As referenced above, the polymer fibers of the absorbent core 44 can include an amount of a surfactant. The surfactant can be combined with the polymer fibers of the absorbent core in any operative manner. Various techniques for combining the surfactant are conventional and well known to persons skilled in the art. For example, the surfactant may be compounded with the polymer employed to form a meltblown fiber structure. In a particular feature, the surfactant may be configured to operatively migrate or segregate to the outer surface of the fibers upon the cooling of the fibers.

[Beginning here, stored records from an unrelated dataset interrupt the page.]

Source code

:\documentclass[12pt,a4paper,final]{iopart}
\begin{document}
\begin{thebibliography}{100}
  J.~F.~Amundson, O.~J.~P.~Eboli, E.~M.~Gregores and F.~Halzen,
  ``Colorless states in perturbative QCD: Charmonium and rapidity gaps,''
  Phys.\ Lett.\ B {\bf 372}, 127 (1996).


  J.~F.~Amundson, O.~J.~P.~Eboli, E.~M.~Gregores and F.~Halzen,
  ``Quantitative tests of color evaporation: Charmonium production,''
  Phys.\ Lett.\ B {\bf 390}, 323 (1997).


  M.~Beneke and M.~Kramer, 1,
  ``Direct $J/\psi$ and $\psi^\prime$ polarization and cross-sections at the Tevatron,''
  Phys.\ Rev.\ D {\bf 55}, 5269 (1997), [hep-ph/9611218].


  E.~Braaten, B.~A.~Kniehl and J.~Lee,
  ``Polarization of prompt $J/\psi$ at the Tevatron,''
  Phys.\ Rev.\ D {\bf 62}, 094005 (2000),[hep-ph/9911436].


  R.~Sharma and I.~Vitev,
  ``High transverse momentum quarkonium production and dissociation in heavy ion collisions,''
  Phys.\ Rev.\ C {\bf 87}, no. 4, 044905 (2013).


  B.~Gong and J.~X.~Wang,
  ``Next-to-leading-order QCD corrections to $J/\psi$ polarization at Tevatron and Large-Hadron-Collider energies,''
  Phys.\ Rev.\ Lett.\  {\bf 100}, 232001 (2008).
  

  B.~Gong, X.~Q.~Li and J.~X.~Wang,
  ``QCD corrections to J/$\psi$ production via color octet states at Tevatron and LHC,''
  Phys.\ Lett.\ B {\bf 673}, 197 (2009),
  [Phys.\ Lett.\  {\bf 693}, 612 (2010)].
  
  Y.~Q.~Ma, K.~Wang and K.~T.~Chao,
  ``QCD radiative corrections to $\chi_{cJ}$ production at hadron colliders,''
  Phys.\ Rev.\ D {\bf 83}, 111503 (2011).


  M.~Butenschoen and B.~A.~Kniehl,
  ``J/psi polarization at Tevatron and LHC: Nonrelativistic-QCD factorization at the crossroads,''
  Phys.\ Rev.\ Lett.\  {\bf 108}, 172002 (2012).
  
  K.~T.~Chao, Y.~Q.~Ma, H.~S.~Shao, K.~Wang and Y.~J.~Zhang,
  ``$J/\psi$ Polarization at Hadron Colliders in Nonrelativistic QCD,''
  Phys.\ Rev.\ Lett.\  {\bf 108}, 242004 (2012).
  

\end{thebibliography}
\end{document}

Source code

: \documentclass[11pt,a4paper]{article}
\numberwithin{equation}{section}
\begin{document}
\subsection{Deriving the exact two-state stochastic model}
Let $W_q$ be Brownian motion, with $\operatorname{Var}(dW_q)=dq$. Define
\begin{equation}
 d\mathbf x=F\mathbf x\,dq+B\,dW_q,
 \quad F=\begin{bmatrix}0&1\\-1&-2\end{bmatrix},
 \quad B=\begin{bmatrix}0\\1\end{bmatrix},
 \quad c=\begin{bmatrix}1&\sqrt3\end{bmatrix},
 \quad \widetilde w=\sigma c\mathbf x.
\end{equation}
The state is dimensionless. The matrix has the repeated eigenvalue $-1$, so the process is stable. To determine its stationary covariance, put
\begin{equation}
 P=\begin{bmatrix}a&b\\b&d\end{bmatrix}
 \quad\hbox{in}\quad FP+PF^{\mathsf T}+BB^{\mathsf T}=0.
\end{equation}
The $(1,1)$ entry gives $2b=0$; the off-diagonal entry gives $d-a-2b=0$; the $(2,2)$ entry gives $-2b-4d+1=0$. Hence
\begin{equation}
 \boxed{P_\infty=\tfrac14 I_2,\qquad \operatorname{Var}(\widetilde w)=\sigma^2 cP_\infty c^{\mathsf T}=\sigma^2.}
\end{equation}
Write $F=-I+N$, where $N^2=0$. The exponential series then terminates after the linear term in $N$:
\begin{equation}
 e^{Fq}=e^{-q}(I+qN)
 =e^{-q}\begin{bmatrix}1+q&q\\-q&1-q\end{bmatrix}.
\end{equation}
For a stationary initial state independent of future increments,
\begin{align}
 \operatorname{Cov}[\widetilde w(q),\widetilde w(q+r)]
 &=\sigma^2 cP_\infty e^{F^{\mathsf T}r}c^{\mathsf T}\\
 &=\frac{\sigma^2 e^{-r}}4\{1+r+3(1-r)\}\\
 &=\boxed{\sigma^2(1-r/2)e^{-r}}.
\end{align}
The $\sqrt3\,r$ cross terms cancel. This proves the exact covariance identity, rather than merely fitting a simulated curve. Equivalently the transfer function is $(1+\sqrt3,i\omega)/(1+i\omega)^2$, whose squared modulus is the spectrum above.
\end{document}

Alternatively, the surfactant may be applied to or otherwise combined with the polymer fibers after the fibers have been formed.
The polymer fibers can include an operative amount of surfactant, based on the total weight of the fibers and surfactant. In some aspects, the polymer fibers can include at least a minimum of about 0.1% by weight surfactant, as determined by water extraction. The amount of surfactant can alternatively be at least about 0.15% by weight, and can optionally be at least about 0.2% by weight to provide desired benefits. In other aspects, the amount of surfactant can be generally not more than a maximum of about 2% by weight, such as not more than about 1% by weight, or not more than about 0.5% by weight to provide improved performance.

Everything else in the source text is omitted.